Artists come from all over the country and the world for the opportunity to enjoy the small friendly community and rehearse and play with other great artists and friends (and occasionally with birds and cicadas) in the woods.
Playhouse History
The Chautauqua Movement was founded in the late 1800’s by Lewis Miller and John Vincent, from New York, who shared a vision of providing education to people of all ages and backgrounds. They started a summer camp for teachers at Lake Chautauqua, NY, offering recreation, classes on religion and music, plays, and other entertainment. In 1891, a group of community leaders decided to organize the Pennsylvania Chautauqua in Mt. Gretna, “for the advancement of literary and scientific attainment among the people and the promotion of popular culture in the interest of Christianity.”
The Playhouse, known originally as the Chautauqua Auditorium, was designed by John Cilley, a civil engineer from Lebanon, and completed in July, 1892. The Chautauqua Board of Managers contacted A. E. Scott, an actor and director from the Fulton Theatre in Lancaster, and suggested that Scott start a summer theater in Gretna. In the spring of 1927, the necessary alterations were made to the Chautauqua Auditorium for the first season of theater. Music at Gretna, now known as Gretna Music, started presenting performances in the Playhouse in 1976.

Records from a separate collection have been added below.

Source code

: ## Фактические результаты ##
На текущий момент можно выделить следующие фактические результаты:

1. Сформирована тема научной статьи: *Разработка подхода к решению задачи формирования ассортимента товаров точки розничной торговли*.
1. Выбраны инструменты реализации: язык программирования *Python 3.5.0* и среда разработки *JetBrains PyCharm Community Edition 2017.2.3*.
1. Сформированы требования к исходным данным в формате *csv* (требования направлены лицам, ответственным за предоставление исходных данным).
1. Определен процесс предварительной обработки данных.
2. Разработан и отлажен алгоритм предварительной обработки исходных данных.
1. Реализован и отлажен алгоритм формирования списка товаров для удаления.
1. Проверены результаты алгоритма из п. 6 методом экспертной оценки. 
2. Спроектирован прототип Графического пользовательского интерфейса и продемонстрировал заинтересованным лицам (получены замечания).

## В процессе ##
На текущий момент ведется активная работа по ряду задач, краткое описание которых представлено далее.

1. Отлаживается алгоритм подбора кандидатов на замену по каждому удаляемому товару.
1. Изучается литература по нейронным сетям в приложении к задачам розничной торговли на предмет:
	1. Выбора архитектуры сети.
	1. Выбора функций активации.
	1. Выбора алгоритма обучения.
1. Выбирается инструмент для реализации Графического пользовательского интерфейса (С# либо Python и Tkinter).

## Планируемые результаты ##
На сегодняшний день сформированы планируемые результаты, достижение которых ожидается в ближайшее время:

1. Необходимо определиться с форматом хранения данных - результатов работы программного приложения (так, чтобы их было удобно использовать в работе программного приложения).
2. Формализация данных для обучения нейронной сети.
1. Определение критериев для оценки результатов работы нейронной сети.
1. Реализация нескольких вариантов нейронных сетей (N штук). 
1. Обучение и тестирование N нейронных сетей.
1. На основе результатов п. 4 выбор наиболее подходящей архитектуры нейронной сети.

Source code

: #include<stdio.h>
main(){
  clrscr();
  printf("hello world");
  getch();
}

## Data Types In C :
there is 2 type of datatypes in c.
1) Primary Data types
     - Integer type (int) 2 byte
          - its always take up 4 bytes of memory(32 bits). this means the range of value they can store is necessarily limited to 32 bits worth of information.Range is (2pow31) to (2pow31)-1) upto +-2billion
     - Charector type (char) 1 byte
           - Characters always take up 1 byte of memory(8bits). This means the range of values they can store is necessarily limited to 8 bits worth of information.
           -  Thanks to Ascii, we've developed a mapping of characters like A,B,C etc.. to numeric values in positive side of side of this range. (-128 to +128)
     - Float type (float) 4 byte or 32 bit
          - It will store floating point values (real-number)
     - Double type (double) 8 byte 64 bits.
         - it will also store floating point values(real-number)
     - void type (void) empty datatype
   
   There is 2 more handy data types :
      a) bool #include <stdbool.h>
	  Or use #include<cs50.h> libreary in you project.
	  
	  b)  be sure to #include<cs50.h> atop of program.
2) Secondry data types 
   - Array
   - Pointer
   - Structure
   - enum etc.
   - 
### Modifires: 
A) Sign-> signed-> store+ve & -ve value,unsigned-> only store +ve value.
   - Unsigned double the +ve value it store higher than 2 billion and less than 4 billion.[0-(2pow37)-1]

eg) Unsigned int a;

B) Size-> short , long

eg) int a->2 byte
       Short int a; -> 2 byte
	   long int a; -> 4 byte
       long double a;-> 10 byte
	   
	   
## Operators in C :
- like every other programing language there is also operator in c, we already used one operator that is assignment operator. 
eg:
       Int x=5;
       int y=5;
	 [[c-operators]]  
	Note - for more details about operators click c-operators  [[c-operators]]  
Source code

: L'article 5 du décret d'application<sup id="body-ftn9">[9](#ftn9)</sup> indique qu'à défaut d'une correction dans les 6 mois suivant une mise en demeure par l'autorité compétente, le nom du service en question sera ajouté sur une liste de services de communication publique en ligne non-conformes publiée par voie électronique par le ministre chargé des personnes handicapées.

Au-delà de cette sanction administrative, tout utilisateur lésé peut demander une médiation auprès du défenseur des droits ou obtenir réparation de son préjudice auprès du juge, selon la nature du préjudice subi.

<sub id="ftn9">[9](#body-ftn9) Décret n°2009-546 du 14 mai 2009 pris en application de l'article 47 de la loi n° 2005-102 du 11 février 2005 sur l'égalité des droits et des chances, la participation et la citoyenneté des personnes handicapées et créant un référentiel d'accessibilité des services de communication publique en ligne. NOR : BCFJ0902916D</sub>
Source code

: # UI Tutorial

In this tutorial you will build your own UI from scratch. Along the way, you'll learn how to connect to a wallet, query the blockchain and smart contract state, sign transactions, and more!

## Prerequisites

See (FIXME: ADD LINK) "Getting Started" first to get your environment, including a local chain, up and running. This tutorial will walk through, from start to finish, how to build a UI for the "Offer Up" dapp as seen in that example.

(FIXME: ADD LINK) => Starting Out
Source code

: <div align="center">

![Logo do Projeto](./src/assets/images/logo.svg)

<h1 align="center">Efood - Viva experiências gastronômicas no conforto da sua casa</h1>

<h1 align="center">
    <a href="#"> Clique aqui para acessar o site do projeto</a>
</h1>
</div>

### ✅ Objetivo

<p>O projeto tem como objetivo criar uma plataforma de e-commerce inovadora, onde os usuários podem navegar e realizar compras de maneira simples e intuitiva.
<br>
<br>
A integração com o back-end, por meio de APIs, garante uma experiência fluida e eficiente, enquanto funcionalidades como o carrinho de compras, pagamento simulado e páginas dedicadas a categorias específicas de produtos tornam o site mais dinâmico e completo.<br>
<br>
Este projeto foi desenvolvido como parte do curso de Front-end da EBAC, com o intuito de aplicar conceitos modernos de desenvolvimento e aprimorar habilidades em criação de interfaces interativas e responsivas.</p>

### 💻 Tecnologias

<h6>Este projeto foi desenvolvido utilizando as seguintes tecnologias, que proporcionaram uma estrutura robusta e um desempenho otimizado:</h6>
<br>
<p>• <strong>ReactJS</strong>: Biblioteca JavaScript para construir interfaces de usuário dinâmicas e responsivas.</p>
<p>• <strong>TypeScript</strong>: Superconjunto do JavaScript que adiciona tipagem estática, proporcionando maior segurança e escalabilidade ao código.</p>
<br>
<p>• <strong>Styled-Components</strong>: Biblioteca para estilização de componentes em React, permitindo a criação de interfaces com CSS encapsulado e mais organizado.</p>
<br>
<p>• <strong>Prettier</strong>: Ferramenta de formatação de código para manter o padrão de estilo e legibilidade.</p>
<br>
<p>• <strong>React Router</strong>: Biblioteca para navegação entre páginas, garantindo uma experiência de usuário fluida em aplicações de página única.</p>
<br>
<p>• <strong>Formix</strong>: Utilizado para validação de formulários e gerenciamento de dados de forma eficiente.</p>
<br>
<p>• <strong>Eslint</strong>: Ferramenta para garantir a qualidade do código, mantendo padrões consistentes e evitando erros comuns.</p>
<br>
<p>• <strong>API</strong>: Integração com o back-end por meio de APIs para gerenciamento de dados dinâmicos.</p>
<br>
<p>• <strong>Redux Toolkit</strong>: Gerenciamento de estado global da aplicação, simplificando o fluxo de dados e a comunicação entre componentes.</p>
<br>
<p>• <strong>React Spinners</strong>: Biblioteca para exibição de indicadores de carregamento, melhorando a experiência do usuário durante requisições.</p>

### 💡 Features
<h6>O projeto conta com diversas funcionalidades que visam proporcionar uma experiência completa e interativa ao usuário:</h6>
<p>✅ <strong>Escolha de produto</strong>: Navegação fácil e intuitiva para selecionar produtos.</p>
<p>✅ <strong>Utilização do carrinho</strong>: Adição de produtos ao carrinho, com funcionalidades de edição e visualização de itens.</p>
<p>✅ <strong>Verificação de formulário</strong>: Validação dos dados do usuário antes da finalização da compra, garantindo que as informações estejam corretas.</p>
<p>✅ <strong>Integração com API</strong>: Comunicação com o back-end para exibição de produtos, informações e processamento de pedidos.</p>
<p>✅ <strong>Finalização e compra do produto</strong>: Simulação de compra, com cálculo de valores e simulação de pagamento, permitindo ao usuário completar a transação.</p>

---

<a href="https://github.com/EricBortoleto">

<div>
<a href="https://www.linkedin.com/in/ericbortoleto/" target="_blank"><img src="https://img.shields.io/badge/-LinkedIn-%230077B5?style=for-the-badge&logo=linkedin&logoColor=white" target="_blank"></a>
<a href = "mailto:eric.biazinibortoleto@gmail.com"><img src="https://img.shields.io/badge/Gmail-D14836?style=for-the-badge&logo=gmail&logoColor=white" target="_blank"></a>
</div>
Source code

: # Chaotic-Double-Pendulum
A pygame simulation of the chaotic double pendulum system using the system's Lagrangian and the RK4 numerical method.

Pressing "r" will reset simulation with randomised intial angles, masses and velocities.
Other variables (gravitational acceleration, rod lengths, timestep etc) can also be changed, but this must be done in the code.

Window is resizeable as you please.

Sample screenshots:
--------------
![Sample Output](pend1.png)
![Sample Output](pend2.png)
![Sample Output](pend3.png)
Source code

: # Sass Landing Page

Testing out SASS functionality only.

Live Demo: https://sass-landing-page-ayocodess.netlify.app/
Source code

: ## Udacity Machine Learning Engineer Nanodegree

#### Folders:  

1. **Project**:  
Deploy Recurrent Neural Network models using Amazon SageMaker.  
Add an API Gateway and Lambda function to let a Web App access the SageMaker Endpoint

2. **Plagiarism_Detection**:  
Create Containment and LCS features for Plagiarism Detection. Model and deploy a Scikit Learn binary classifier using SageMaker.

Over the years, The Playhouse survived many natural disasters, including several major hurricanes, but the winter of 1994 proved to be too much for the 102-year-old structure. On February 12, its roof, buried under an estimated 150 tons of snow, collapsed. By the summer of 1995, a new roof and other improvements to the Playhouse were complete. The Playhouse continues to be a favorite destination for thousands each summer to take in a live performance in a friendly, easygoing atmosphere.